A pesar de todo, en mi opinión, la cosa no tiene que ver con el fuero, sino con el dinero. Sí, ya sé que ZP está tratando fatal a los vascos y también que ZP está tratando fatal a los madrileños. Eso sin contar con lo que les quiere hacer a los catalanes, que es una vergüenza, aunque casi nada si lo comparamos con la encerrona que les está preparando a los extremeños. Por eso, aquí se han inventado lo de la cláusula mágica: sabia precaución. Seremos a la vez catalanes y vascos, extremeños y madrileños: así ya se puede ser optimista. Pero vayamos a lo del dinero. Visto que el café para todos no cuela, ahora se trata de saber quién paga de más y quién paga de menos. A primera vista parece sencillo, pero luego resulta que no lo es. Por ejemplo, mi colega Ezequiel Uriel ha demostrado con un abrumador y aburrido montón de cifras, de esas que nos asustan a los de Letras, que ese País Vasco en el que su lehendakari dice que se vive tan bien, nos debe a los demás un verdadero dineral. Vamos, que lo del cupo es un timo y que funciona un poco como los jóvenes de ahora, muy independientes y eso, pero pagando los viejos. Lo de Cataluña es otra cosa, claro, pero aparte de que, también según Uriel, pagan en exceso bastante menos de lo que dicen, habría que preguntarse por qué. Hay quien sostiene que los demás estamos pagando el pecado original de un proteccionismo decimonónico a la industria textil catalana, el cual impidió a otras regiones desarrollarse industrialmente por sí mismas y obligó a la gente a emigrar. No parece ninguna tontería. Ahora mismo, este esquema se ha repetido en Madrid y las facilidades financieras y de infraestructura, que sucesivos gobiernos dieron a las multinacionales para instalarse en la capital, la han convertido en sede de las mismas para el sur de Europa, con grave perjuicio de Cataluña, de Andalucía, de la Comunidad Valenciana y de todos los demás. Vamos, que obligar a nuestros abuelos a comprar camisas de Sabadell mucho más caras que las de Manchester fue un abuso y obligar a nuestros hijos a tomar el avión en Barajas para seguir un curso de inglés en Nueva York sigue siendo un abuso. Los de provincias no levantamos cabeza a lo que se ve.
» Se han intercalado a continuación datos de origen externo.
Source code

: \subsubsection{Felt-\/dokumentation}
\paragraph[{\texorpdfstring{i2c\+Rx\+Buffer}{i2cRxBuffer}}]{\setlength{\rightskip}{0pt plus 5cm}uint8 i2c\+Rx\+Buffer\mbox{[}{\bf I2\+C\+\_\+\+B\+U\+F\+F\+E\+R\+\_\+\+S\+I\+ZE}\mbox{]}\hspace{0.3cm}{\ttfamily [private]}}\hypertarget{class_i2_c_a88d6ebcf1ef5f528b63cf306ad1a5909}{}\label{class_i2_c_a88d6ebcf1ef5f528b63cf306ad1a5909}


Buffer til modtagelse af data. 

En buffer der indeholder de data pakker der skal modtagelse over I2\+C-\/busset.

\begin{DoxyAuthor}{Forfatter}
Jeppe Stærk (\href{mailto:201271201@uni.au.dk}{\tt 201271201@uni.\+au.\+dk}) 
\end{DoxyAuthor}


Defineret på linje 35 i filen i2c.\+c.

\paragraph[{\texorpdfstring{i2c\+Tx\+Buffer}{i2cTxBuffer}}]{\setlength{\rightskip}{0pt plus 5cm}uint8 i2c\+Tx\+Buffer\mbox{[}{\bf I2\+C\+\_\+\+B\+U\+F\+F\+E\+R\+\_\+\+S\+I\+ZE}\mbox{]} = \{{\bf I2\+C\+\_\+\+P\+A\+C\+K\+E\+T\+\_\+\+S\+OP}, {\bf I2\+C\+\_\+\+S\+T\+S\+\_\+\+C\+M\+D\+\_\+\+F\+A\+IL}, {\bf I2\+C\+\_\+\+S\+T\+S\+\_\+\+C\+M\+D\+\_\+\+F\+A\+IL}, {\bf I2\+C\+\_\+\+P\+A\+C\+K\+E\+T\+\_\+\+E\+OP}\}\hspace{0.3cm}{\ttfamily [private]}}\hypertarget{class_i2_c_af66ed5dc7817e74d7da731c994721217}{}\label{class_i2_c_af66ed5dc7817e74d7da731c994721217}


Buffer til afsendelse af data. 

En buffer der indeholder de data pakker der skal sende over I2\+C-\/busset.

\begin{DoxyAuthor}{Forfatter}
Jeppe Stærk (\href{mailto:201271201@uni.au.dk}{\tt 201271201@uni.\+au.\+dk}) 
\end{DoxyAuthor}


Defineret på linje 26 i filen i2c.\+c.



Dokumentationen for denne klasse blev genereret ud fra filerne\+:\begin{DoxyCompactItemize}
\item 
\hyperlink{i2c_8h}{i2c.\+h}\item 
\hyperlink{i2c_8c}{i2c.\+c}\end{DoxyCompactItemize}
La pregunta del millón es qué podemos hacer. Por lo pronto tranquilizarnos. Después, preguntarnos si esto era inevitable. Porque existen muchos países en el mundo con una pluralidad lingüística y cultural parecida a la de España, y aún mayor, sin que el barco común parezca estar a punto de desencuadernarse a cada momento. Así la India, así Suiza, así los EE UU. ¿Cuál es, pues, el problema? Les voy a dar mi opinión que -lo prometo- no me han soplado ni en la peluquería ni en el supermercado ni en el bar ni en la cola del autobús. El problema es que las diecisiete comunidades autónomas de que se compone el Estado español no son equivalentes ni por asomo, y es inevitable que se les dispense un trato asimétrico. No obstante, al mismo tiempo, la asimetría es moral y políticamente una barbaridad, pues supone un trato discriminatorio. He aquí la madre del cordero, el nudo gordiano que ningún político español ha conseguido desatar hasta ahora, tal vez porque la propia sociedad no lo tiene claro. Pasa un poco lo que en las familias. Todos los hijos son iguales, pero a todos no se les puede dar lo mismo. El débil, por menor de edad o porque su suerte en la vida fue peor, necesita más; el fuerte necesita menos desde el punto de vista material, pero más desde el representativo. Pocos padres aciertan en el tratamiento y es frecuente que se les vaya la mano, bien alabando desmesuradamente al triunfador y humillando a los demás, bien repartiendo sus bienes con manifiesta predilección por estos últimos. Sólo se me ocurre una cosa. Cuando hay goteras, y nuestra casa tiene muchas, es inútil acudir a taponarlas de una en una, pues suelen correrse a otras partes del techo y lo que arreglas aquí se descompone allá. La única solución estriba en acometer un retejado global. Por eso, imagino que ZP se habrá arrepentido muchas veces del exceso de facundia verbal que en el calor de un mitin le llevó a prometer que incorporaría a la Constitución las reformas de los Estatutos de Autonomía. Porque eso vale tanto como institucionalizar las goteras. Así hasta que se hunda el techo y nos quedemos todos con las vergüenzas al aire.